Why I Disagree With The Strategy Of Exiting Facebook, Twitter And YouTube
Why I Disagree With The Strategy Of Exiting Facebook, Twitter And YouTube by Caitlin Johnstone – Medium
Earlier this month Ben Swann, an important voice for whom I have nothing but respect, expressed a sentiment in one of his excellent Reality Check videos that I’m seeing more and more in anti-establishment circles, and I happen to strongly disagree with it.
In a presentation titled “Internet Purge of Dissenting Voices?” on the recent increase in censorship of anti-establishment voices by large social media corporations, Swann said the following:
“The problem for any dissenting voice is that if you are using your voice on someone else’s property, i.e., YouTube or Facebook, you will never have control of it. Which is why the next frontier must be decentralized platforms. Platforms like Dtube and Steemit, built on blockchain, will be future of how content, the good the bad and ugly, will be stored. And the efforts to silence dissenting voices, will actually be the undoing of YouTube and Facebook.”
I disagree not with Swann’s endorsement of decentralized platforms like Dtube and Steemit (which are both excellent and essential weapons in our revolution against the establishment oppression machine), but with Swann’s assertion that the social media giants’ censorship of dissenting voices will be their undoing. It will not.
“2017 was a strong year for Facebook, but it was also a hard one,” saidFacebook CEO Mark Zuckerberg last month. “In 2018, we’re focused on making sure Facebook isn’t just fun to use, but also good for people’s well-being and for society. We’re doing this by encouraging meaningful connections between people rather than passive consumption of content. Already last quarter, we made changes to show fewer viral videos to make sure people’s time is well spent. In total, we made changes that reduced time spent on Facebook by roughly 50 million hours every day.”
(1) Does this sound like normal corporate talk to you? A corporation deliberately decreasing its advertising revenue for the benefit of “people’s well-being and society”?
(2) Does anyone honestly believe that Mark Zuckerberg has ever once in his life cared about “people’s well-being and society?”
Fast Company reports that time spent on Facebook is down a whopping 24 percent in a tone that seems to be warning that the company is in trouble, but Zuckerberg is actually publicly boasting about the loss and how beneficial it is for mankind.
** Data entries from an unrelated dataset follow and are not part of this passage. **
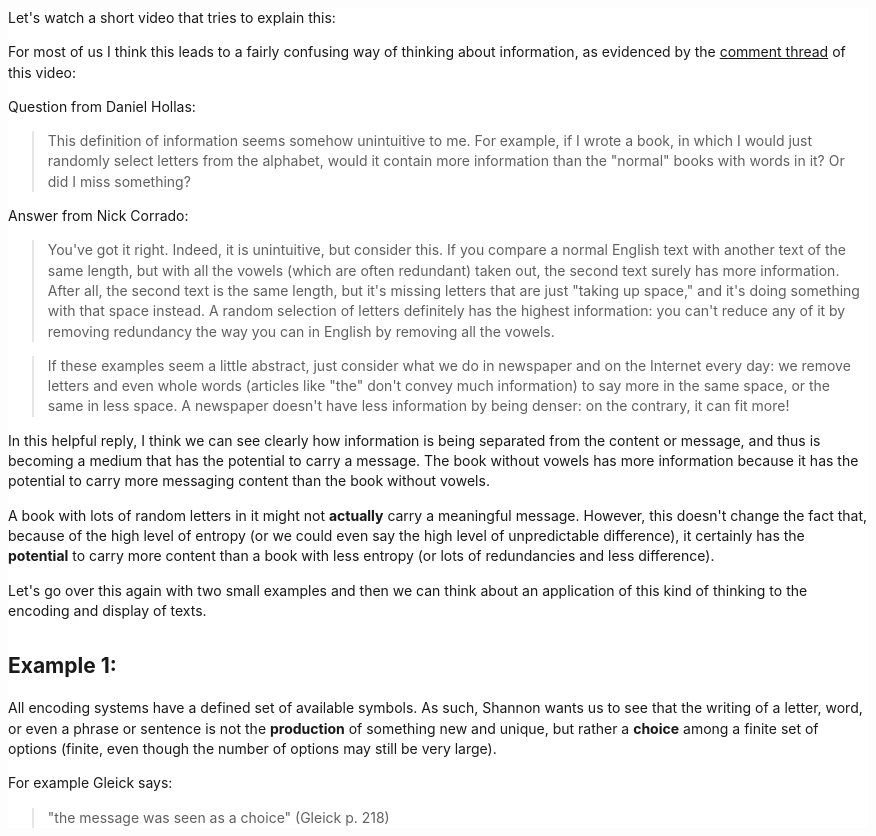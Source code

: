 Let's watch a short video that tries to explain this:

<div class="video">
<iframe width="560" height="315" src="https://www.youtube.com/embed/2s3aJfRr9gE" frameborder="0" allow="accelerometer; autoplay; encrypted-media; gyroscope; picture-in-picture" allowfullscreen></iframe>
<span class="vda"/>
</div>

For most of us I think this leads to a fairly confusing way of thinking about information, as evidenced by the [comment thread](https://www.khanacademy.org/computing/computer-science/informationtheory/moderninfotheory/v/information-entropy) of this video: 

Question from Daniel Hollas: 

> This definition of information seems somehow unintuitive to me. For example, if I wrote a book, in which I would just randomly select letters from the alphabet, would it contain more information than the "normal" books with words in it? Or did I miss something?

Answer from Nick Corrado:

> You've got it right. Indeed, it is unintuitive, but consider this. If you compare a normal English text with another text of the same length, but with all the vowels (which are often redundant) taken out, the second text surely has more information. After all, the second text is the same length, but it's missing letters that are just "taking up space," and it's doing something with that space instead. A random selection of letters definitely has the highest information: you can't reduce any of it by removing redundancy the way you can in English by removing all the vowels.

> If these examples seem a little abstract, just consider what we do in newspaper and on the Internet every day: we remove letters and even whole words (articles like "the" don't convey much information) to say more in the same space, or the same in less space. A newspaper doesn't have less information by being denser: on the contrary, it can fit more!

In this helpful reply, I think we can see clearly how information is being separated from the content or message, and thus is becoming a medium that has the potential to carry a message. The book without vowels has more information because it has the potential to carry more messaging content than the book without vowels. 

A book with lots of random letters in it might not **actually** carry a meaningful message. However, this doesn't change the fact that, because of the high level of entropy (or we could even say the high level of unpredictable difference), it certainly has the **potential** to carry more content than a book with less entropy (or lots of redundancies and less difference).

Let's go over this again with two small examples and then we can think about an application of this kind of thinking to the encoding and display of texts.

## Example 1: 

All encoding systems have a defined set of available symbols. As such, Shannon wants us to see that the writing of a letter, word, or even a phrase or sentence is not the **production** of something new and unique, but rather a **choice** among a finite set of options (finite, even though the number of options may still be very large).

For example Gleick says: 

> "the message was seen as a choice" (Gleick p. 218)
Not only has he drastically slashed his viewership, surely at great expense, but he’s also massively increased his overhead, hiring an extra 14,000 people to help fight “fake news”, which is expected to have risen to 20,000 by year’s end.
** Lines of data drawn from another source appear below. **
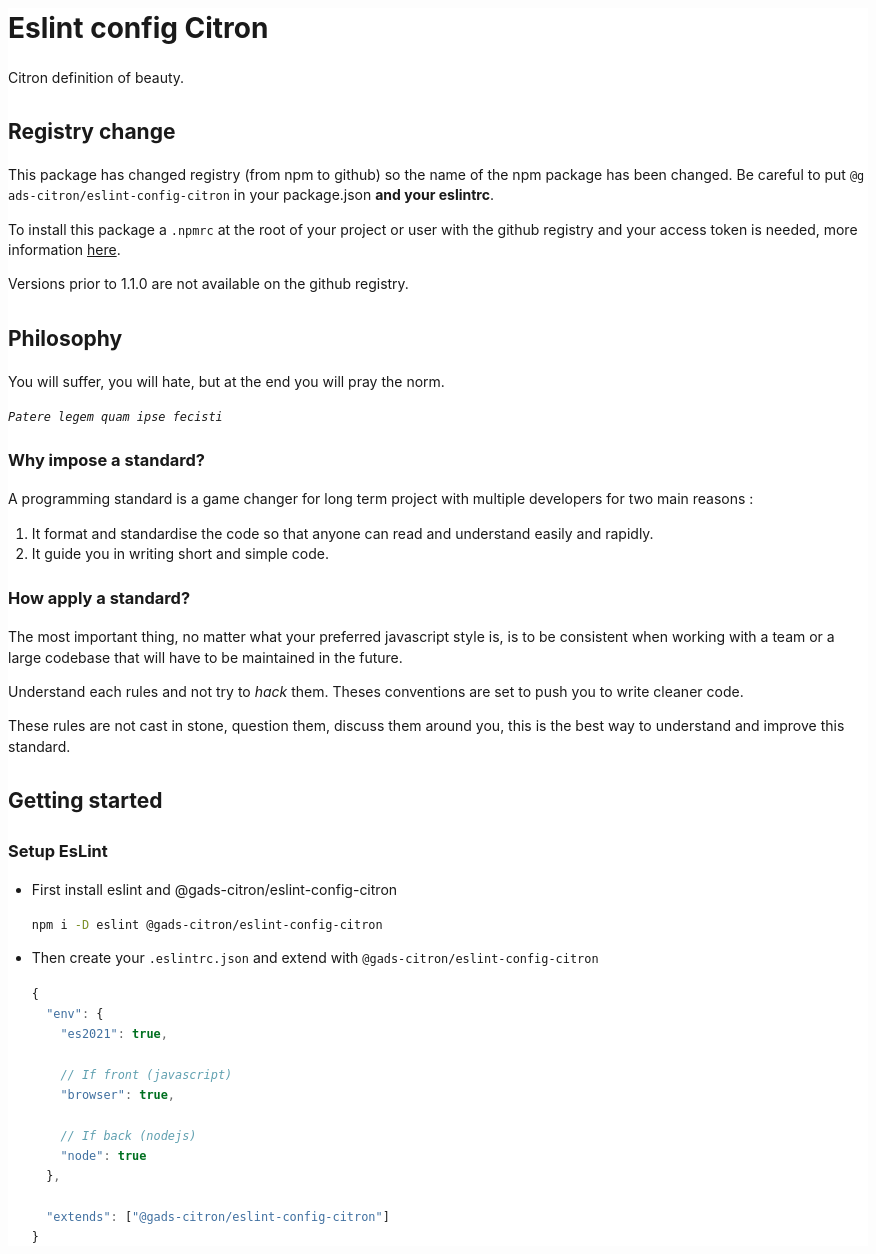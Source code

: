 # Eslint config Citron

Citron definition of beauty.

##  Registry change

This package has changed registry (from npm to github) so the name of the npm package has been changed.
Be careful to put `@gads-citron/eslint-config-citron` in your package.json **and your eslintrc**.

To install this package a `.npmrc` at the root of your project or user with the github registry and your access token is needed, more information [here](https://docs.github.com/en/packages/working-with-a-github-packages-registry/working-with-the-npm-registry#installing-a-package).

Versions prior to 1.1.0 are not available on the github registry.

## Philosophy

You will suffer, you will hate, but at the end you will pray the norm.

_`Patere legem quam ipse fecisti`_

### **Why impose a standard?**

A programming standard is a game changer for long term project with multiple developers for two main reasons :

1. It format and standardise the code so that anyone can read and understand easily and rapidly.
2. It guide you in writing short and simple code.

### **How apply a standard?**

The most important thing, no matter what your preferred javascript style is, is to be consistent when working with a team or a large codebase that will have to be maintained in the future.

Understand each rules and not try to _hack_ them. Theses conventions are set to push you to write cleaner code.

These rules are not cast in stone, question them, discuss them around you, this is the best way to understand and improve this standard.

## Getting started

### Setup EsLint

- First install eslint and @gads-citron/eslint-config-citron
  ```bash
  npm i -D eslint @gads-citron/eslint-config-citron
  ```
- Then create your `.eslintrc.json` and extend with `@gads-citron/eslint-config-citron`

  ```js
  {
    "env": {
      "es2021": true,

      // If front (javascript)
      "browser": true,

      // If back (nodejs)
      "node": true
    },

    "extends": ["@gads-citron/eslint-config-citron"]
  }
  ```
What kind of corporation does that? What kind of multibillion dollar corporation slashes its own profits that drastically without being legally compelled to, and does it for the good of “people’s well-being and society”?
These questions make it clear that we are looking at two possibilities here:
(1) That a Silicon Valley tech plutocrat, who censors the speech of political dissidents and hoards tens of billions of dollars while the poor starve, honestly cares about “encouraging meaningful connections” and being “good for people’s well-being and society” so much that he would slash his own profits to make that happen.
(2) This isn’t about helping people, and it isn’t about money. This is about marginalizing dissident voices as part of Silicon Valley’s extensive and well-documented alliance with the national security state.